Vous avez été confirmé dans vos fonctions par vos dirigeants pour le reste de la saison, est-ce un premier accomplissement à vos yeux ?
Je suis super reconnaissant envers les gens qui m’entourent, les joueurs et surtout la direction de m’avoir donné cette opportunité. Parce que quand t’y goûtes, t’as forcément envie de continuer, de le faire le plus longtemps possible, mais si j’avais dû, par la force des choses, redevenir adjoint, c’est ce que j’aurais fait et j’aurais fait le boulot avec autant d’énergie et de passion. C’est sûr que la reconnaissance est forte, des deux côtés je pense. C’est pour un bien, dans le meilleur des mondes.
Vous êtes titulaire d’une licence UEFA A, insuffisant pour la Ligue 1, votre formation actuelle pour acquérir le diplôme nécessaires se déroule-t-elle correctement ?
Pour l’instant, je suis inscrit, c’est en cours. En Belgique, une fois que tu participes aux cours, tu peux être entraîneur en D1, parce que c’est suffisant. Mais en France, ce n’est pas le cas, donc soit tu payes une amende, ou tu t’adaptes, tu trouves une autre solution. Mais je le dis et je le répète, je ne l’aurais pas pu le faire avant. À 30 ans, avoir une licence pro, c’est incroyable.
Vous êtes le plus jeune de votre promotion on imagine…
Oui et il y a tous les anciens joueurs, qui ont 35, 36 ans et les mecs un peu plus vieux. J’en suis là où j’en suis, c’est l’étape logique.
C’est la dernière, non ?
Oui, c’est l’équivalent du BEPF, c’est la licence pro UEFA.
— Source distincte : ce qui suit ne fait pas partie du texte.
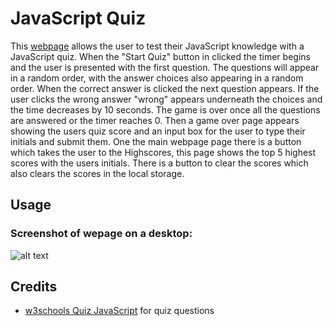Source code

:# JavaScript Quiz

This [webpage](...) allows the user to test their JavaScript knowledge with a JavaScript quiz. When the "Start Quiz" button in clicked the timer begins and the user is presented with the first question. The questions will appear in a random order, with the answer choices also appearing in a random order. When the correct answer is clicked the next question appears. If the user clicks the wrong answer "wrong" appears underneath the choices and the time decreases by 10 seconds. The game is over once all the questions are answered or the timer reaches 0. Then a game over page appears showing the users quiz score and an input box for the user to type their initials and submit them. One the main webpage page there is a button which takes the user to the Highscores, this page shows the top 5 highest scores with the users initials. There is a button to clear the scores which also clears the scores in the local storage. 

## Usage 

### Screenshot of wepage on a desktop:
![alt text](./assets/)

## Credits 

- [w3schools Quiz JavaScript](https://www.w3schools.com/quiztest/quiztest.asp?qtest=JS) for quiz questions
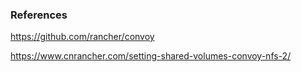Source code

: 
### References

https://github.com/rancher/convoy

https://www.cnrancher.com/setting-shared-volumes-convoy-nfs-2/
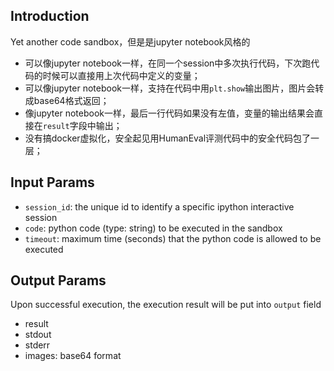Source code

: ## Introduction

Yet another code sandbox，但是是jupyter notebook风格的
- 可以像jupyter notebook一样，在同一个session中多次执行代码，下次跑代码的时候可以直接用上次代码中定义的变量；
- 可以像jupyter notebook一样，支持在代码中用`plt.show`输出图片，图片会转成base64格式返回；
- 像jupyter notebook一样，最后一行代码如果没有左值，变量的输出结果会直接在`result`字段中输出；
- 没有搞docker虚拟化，安全起见用HumanEval评测代码中的安全代码包了一层；

## Input Params
- `session_id`: the unique id to identify a specific ipython interactive session
- `code`: python code (type: string) to be executed in the sandbox
- `timeout`: maximum time (seconds) that the python code is allowed to be executed

## Output Params
Upon successful execution, the execution result will be put into `output` field
- result
- stdout
- stderr
- images: base64 format
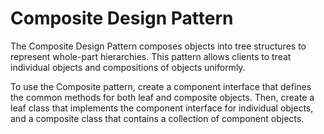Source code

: # Composite Design Pattern

The Composite Design Pattern composes objects into tree structures to represent whole-part hierarchies. This pattern allows clients to treat individual objects and compositions of objects uniformly.

To use the Composite pattern, create a component interface that defines the common methods for both leaf and composite objects. Then, create a leaf class that implements the component interface for individual objects, and a composite class that contains a collection of component objects.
Vous avez arrêté le football en tant que joueur à 18 ans, voulant alors intégrer un staff technique, est-que Football Manager vous a donné envie de franchir la barrière, est-ce que ça a été le déclic ?
J’ai commencé à jouer à Football Manager, à l’âge de 9 ou 10 ans avec mon grand frère, mais comme tout le monde je pense. Tu passes des heures à appuyer sur la barre espace. Tu te dis « je vais encore jouer un match, puis encore un match et puis tu te retrouves à 4h du mat' » (rires). Malgré cela, c’est plus le foot qui a toujours été la grande passion de la famille. Mais la vraie histoire concernant Football Manager, c’est parce que nous n’avions pas le droit d’avoir une Playstation chez nous, nos parents ne voulaient pas, du coup on est allé sur l’ordinateur, car on pouvait ! (rires) Donc à la base, c’est parti de là, mais tu t’accroches, parce que c’est un jeu de fou. Le foot, j’avais 19 ans et je me suis rendu compte que je n’avais pas envie d’attendre quelques années pour devenir pro, puis je n’avais pas les capacités athlétiques pour le devenir. Pour moi, il n’y avait que le foot, j’aurais mis des plots sur un terrain s’il le fallait, laver des maillots… mais je voulais travailler dans le monde du foot. Et j’ai eu la chance qu’une porte se soit ouverte en tant qu’analyste à Saint-Trond en D2, avec Yannick Ferrera qui était coach, c’est grâce à lui. À la base, j’étais stagiaire, je n’étais pas payé et on a eu la chance d’être champion dès la première saison et puis c’est parti de là. Quand je regarde en arrière, je me dis que le chemin parcouru est fou. Et Football Manager nous accompagne toujours au quotidien, parce que tu restes accro au foot. Sur les deux semaines de congés, tu te dis « non je ne vais pas jouer », parce que tu as plein d’autres trucs à faire, mais tu l’installes et tu te dis « ah merde c’est parti » ! (rires)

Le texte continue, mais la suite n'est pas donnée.